▶ **Task description**
Each line in the entries below that holds the string "javascript" is to be listed.

▶ **The records**

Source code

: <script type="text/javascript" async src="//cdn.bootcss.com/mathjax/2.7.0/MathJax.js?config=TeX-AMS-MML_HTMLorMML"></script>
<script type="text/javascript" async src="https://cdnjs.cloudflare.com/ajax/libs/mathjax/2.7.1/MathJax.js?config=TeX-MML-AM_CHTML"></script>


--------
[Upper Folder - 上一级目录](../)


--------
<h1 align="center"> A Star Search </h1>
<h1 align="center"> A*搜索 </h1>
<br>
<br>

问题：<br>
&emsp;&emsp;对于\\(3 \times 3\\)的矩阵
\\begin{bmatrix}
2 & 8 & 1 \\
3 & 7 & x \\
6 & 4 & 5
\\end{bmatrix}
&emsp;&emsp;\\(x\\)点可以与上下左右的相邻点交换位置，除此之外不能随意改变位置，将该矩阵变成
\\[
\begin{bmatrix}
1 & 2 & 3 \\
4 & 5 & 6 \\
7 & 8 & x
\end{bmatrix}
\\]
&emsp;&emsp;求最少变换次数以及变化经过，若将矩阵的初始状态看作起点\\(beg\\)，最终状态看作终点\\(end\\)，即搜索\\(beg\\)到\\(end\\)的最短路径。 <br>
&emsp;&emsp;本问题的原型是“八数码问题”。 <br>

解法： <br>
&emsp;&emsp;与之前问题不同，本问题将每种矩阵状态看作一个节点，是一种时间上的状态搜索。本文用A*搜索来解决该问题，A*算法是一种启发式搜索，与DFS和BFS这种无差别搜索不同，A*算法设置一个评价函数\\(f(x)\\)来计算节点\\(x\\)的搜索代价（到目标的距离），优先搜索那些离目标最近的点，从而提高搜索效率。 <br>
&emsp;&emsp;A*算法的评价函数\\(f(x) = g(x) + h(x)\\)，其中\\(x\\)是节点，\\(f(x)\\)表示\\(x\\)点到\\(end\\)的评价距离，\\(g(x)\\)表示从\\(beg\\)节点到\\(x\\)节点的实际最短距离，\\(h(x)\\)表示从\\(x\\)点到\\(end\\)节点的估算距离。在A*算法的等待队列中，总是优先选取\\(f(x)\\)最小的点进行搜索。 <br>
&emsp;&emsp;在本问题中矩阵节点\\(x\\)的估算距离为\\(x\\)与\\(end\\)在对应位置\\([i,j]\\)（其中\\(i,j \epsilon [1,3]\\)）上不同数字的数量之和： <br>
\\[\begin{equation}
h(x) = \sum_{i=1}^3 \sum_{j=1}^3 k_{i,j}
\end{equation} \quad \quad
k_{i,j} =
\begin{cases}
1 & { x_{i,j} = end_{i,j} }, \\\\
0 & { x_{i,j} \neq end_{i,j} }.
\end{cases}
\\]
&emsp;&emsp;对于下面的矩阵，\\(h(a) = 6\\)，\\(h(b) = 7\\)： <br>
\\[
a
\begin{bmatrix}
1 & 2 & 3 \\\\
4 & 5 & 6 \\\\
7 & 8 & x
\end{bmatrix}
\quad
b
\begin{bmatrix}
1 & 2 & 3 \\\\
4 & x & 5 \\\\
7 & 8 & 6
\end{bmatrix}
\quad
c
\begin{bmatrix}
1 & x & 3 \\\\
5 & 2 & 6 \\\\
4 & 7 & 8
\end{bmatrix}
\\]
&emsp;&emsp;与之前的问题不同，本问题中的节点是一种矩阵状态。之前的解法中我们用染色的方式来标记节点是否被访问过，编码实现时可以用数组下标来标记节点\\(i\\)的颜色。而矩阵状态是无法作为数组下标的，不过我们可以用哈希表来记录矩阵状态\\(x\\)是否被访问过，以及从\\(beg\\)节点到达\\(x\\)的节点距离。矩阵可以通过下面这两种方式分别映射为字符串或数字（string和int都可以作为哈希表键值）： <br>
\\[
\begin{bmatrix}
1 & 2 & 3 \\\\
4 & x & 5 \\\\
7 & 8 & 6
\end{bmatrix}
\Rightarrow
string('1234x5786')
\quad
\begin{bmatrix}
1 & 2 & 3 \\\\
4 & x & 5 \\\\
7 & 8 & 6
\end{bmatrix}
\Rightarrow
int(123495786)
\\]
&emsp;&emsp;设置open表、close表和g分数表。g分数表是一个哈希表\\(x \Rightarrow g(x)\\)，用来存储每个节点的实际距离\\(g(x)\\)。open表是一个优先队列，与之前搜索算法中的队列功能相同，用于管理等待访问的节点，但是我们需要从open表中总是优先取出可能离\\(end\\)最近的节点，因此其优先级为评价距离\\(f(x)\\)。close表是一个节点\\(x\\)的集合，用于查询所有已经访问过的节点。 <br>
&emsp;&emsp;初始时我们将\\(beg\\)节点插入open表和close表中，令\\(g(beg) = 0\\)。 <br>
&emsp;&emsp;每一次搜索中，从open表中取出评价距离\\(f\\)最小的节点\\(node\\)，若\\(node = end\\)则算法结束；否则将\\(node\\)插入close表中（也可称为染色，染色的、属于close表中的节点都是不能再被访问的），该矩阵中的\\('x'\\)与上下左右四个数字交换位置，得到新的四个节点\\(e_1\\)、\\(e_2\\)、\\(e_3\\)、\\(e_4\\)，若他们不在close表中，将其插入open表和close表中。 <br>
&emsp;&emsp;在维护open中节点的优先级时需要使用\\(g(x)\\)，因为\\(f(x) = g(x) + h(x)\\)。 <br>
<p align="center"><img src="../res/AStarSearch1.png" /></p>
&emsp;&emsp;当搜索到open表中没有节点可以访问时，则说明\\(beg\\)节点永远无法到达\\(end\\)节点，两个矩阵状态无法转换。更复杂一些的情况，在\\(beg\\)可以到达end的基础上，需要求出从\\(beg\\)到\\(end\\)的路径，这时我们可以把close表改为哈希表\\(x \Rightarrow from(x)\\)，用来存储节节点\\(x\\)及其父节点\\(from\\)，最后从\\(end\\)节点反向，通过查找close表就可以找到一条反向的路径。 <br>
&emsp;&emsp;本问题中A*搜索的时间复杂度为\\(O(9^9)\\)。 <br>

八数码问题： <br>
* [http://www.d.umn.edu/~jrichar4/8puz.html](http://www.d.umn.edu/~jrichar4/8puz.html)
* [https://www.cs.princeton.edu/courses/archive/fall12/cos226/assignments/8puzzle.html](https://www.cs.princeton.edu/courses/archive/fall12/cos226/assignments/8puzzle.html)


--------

▶ **Your solution**
: <script type="text/javascript" async src="//cdn.bootcss.com/mathjax/2.7.0/MathJax.js?config=TeX-AMS-MML_HTMLorMML"></script>
<script type="text/javascript" async src="https://cdnjs.cloudflare.com/ajax/libs/mathjax/2.7.1/MathJax.js?config=TeX-MML-AM_CHTML"></script>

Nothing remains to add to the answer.